Recorded information START

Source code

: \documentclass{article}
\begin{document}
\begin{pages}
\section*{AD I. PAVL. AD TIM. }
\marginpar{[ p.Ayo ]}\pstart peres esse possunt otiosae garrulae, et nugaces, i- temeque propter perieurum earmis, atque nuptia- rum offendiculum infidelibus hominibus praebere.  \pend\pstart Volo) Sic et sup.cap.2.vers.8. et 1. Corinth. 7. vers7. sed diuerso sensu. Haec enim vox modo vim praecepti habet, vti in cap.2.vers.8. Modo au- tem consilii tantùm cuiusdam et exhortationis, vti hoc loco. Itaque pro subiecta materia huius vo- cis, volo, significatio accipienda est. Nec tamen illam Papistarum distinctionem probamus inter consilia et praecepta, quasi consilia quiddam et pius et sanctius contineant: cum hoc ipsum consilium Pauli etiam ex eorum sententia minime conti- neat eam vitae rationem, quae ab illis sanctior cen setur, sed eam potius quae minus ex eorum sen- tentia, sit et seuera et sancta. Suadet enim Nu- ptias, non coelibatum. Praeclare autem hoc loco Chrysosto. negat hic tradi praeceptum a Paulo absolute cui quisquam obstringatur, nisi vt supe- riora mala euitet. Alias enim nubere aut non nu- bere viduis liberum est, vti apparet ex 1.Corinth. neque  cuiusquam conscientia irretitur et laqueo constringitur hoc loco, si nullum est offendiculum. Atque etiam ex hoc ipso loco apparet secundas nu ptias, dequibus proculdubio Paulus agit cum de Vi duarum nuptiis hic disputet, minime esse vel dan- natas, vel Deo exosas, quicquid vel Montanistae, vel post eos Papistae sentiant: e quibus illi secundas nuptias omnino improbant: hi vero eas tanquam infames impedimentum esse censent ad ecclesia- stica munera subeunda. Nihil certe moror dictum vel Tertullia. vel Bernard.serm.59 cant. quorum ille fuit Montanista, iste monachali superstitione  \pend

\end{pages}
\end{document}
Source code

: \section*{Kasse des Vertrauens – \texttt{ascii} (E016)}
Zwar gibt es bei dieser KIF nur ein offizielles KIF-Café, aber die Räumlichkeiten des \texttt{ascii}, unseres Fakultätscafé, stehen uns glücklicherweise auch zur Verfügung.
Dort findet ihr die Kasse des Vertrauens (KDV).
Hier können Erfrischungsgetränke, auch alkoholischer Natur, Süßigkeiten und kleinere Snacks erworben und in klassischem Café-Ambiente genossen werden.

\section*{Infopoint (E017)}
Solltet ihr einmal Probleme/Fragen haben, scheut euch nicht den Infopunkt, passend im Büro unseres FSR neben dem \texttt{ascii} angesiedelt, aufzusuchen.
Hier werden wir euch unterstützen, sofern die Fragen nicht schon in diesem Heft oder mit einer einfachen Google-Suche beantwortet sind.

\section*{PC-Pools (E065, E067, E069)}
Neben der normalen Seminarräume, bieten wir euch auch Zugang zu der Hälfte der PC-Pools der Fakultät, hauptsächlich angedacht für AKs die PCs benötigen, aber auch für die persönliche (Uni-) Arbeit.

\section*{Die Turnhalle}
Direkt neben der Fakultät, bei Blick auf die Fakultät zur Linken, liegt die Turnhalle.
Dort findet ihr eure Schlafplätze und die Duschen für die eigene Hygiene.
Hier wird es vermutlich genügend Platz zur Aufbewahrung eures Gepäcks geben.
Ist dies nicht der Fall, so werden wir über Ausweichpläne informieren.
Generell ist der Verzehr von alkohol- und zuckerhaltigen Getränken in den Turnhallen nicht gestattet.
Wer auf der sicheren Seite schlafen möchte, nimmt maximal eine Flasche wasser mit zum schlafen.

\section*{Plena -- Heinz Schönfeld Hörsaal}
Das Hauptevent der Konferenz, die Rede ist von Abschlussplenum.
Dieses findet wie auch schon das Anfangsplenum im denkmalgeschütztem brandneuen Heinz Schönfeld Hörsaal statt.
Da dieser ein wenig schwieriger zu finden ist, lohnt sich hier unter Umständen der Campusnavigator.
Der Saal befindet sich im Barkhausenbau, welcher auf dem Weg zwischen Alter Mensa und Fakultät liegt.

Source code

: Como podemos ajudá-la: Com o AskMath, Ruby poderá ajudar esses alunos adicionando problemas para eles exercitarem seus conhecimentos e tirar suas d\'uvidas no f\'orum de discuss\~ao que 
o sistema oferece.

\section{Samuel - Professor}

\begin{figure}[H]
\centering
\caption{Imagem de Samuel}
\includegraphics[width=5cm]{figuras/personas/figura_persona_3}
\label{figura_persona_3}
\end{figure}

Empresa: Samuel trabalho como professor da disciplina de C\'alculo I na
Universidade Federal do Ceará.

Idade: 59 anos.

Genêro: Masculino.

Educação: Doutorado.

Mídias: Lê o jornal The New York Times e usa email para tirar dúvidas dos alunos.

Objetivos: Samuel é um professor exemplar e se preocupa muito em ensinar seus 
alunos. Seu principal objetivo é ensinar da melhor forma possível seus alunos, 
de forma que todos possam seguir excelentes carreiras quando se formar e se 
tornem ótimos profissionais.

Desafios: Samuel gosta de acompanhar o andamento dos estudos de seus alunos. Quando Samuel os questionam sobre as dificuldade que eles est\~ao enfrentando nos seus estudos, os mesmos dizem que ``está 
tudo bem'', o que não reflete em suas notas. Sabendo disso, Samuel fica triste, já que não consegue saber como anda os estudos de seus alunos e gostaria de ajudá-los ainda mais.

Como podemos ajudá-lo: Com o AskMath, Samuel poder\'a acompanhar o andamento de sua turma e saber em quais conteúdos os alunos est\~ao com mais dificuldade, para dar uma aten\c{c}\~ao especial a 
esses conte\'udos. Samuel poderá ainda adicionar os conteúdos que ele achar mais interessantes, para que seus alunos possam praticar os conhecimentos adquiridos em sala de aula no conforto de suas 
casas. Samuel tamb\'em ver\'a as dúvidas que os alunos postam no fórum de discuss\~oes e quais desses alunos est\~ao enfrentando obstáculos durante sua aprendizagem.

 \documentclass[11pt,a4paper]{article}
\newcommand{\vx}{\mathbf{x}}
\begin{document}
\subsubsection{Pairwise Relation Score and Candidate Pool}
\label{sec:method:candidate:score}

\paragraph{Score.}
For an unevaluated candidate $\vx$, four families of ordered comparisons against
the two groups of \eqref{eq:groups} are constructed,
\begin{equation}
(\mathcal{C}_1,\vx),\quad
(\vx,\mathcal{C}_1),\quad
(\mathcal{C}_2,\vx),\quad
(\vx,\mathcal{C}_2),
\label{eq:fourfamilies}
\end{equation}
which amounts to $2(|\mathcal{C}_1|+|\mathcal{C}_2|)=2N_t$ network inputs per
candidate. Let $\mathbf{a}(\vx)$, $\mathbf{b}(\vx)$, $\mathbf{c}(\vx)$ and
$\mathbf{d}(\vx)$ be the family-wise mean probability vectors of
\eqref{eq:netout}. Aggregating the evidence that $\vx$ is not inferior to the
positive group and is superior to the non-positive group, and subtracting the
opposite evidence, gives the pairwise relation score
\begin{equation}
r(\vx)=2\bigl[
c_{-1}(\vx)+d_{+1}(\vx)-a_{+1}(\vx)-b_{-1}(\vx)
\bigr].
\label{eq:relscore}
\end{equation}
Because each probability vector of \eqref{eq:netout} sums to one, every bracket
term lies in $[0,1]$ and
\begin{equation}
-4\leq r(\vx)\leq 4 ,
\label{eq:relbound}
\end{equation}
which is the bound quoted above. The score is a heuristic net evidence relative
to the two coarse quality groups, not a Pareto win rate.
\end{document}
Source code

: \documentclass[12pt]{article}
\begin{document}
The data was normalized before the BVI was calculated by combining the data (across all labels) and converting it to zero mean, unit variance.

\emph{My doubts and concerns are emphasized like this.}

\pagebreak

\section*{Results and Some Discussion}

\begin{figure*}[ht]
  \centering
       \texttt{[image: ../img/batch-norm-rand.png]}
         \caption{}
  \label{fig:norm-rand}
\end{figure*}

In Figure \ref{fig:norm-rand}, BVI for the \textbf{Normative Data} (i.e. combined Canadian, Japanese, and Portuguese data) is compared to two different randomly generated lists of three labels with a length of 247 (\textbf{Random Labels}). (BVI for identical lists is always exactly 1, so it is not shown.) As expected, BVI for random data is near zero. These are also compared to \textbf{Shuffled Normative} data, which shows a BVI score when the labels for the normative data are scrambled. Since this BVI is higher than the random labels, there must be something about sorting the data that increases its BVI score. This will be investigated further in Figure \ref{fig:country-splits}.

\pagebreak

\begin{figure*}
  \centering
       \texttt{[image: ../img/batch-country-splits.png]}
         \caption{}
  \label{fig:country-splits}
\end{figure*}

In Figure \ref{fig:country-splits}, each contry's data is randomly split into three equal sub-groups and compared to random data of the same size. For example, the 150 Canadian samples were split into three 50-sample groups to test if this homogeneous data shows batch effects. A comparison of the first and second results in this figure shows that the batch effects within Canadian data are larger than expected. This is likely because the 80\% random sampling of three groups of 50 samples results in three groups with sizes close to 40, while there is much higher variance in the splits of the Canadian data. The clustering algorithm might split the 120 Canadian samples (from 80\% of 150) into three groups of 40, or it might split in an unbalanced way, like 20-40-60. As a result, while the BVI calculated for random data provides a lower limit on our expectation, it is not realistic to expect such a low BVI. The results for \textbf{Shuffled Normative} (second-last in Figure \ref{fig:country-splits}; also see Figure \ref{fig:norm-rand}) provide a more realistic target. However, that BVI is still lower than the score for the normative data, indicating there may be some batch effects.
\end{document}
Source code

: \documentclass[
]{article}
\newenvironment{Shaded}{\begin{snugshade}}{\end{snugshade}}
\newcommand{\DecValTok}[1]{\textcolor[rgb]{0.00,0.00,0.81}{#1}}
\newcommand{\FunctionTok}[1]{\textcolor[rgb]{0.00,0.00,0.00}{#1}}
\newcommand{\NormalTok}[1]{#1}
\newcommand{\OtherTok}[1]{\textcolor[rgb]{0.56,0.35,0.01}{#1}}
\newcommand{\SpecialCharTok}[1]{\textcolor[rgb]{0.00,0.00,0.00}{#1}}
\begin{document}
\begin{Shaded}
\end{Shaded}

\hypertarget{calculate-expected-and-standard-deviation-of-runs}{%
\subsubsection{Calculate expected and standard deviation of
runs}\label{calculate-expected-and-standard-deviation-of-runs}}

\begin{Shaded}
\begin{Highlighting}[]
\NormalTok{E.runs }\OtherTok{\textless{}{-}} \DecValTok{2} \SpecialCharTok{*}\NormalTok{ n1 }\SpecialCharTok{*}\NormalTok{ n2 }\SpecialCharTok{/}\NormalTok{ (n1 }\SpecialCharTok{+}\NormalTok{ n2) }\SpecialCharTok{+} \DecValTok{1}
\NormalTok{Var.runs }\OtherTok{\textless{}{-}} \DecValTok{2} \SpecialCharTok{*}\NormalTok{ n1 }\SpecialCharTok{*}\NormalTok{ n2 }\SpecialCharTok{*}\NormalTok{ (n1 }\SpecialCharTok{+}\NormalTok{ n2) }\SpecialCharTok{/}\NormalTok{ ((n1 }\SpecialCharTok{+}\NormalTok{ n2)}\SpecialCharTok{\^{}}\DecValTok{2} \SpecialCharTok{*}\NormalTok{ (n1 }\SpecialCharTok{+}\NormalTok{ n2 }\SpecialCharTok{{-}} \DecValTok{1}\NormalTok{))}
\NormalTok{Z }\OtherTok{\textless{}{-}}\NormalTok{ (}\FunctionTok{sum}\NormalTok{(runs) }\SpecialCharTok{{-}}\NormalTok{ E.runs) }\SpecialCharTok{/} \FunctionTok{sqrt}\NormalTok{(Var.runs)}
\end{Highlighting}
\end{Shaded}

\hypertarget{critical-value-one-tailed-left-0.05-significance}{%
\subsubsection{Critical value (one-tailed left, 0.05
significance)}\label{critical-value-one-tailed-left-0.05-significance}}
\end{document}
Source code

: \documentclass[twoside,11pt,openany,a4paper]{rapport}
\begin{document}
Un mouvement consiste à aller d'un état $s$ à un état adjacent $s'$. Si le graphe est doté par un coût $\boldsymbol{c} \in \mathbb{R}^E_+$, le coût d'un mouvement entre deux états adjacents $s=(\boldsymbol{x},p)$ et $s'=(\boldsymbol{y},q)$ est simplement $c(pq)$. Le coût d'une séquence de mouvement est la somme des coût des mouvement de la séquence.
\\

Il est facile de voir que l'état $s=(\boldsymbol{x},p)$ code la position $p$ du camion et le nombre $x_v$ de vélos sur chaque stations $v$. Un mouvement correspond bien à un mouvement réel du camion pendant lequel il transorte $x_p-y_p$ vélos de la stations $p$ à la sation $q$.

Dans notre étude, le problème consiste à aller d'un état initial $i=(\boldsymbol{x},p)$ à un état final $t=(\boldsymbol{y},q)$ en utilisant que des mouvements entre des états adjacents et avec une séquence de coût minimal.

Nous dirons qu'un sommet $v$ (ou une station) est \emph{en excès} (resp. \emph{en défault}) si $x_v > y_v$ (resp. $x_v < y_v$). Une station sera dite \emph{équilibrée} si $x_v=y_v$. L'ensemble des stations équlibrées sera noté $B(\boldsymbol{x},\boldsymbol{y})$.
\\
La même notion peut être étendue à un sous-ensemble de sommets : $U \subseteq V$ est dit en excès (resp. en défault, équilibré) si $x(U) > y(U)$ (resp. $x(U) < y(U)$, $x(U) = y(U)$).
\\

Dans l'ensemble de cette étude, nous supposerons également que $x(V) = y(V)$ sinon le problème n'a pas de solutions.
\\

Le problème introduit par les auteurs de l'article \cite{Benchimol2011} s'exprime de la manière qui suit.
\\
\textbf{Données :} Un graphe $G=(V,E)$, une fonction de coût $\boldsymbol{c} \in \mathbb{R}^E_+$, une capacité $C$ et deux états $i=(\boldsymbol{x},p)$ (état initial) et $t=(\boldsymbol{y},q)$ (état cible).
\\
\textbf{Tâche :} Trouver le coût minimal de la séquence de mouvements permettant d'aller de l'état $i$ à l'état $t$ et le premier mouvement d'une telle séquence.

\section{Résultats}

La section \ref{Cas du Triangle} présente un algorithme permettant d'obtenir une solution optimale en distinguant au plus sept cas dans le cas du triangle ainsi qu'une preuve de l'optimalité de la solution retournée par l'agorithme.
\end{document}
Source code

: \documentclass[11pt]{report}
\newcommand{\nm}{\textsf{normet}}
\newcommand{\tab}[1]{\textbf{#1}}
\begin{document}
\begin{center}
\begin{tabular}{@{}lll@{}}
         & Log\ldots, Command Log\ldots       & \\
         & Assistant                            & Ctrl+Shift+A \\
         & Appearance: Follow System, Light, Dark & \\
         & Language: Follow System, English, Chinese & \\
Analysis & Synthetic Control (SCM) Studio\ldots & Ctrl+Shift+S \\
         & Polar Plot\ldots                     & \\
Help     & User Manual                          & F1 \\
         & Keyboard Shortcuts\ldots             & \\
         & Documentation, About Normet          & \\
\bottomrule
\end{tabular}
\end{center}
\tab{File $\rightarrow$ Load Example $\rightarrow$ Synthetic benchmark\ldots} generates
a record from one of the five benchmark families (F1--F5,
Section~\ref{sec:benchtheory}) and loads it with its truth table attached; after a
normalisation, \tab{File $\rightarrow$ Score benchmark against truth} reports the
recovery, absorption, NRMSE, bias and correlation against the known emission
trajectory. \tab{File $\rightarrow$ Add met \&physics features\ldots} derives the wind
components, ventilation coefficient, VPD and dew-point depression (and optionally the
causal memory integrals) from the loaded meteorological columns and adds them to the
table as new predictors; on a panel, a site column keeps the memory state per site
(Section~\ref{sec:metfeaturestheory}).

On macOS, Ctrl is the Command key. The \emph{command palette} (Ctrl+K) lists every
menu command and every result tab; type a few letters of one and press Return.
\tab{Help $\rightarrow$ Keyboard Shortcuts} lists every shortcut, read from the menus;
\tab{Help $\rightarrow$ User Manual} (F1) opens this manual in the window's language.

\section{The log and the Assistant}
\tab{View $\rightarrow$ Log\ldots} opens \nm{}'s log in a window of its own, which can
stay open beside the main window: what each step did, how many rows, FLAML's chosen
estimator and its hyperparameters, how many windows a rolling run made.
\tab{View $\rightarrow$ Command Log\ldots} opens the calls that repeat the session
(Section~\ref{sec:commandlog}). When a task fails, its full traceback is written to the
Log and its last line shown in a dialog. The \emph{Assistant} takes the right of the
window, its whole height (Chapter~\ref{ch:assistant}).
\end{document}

Recorded information END

▶ [Problem details]: In the entries above, find each line with "auch" and list it.

▶ [Result of this task]:
Zwar gibt es bei dieser KIF nur ein offizielles KIF-Café, aber die Räumlichkeiten des \texttt{ascii}, unseres Fakultätscafé, stehen uns glücklicherweise auch zur Verfügung.
Hier können Erfrischungsgetränke, auch alkoholischer Natur, Süßigkeiten und kleinere Snacks erworben und in klassischem Café-Ambiente genossen werden.
Neben der normalen Seminarräume, bieten wir euch auch Zugang zu der Hälfte der PC-Pools der Fakultät, hauptsächlich angedacht für AKs die PCs benötigen, aber auch für die persönliche (Uni-) Arbeit.
Dieses findet wie auch schon das Anfangsplenum im denkmalgeschütztem brandneuen Heinz Schönfeld Hörsaal statt.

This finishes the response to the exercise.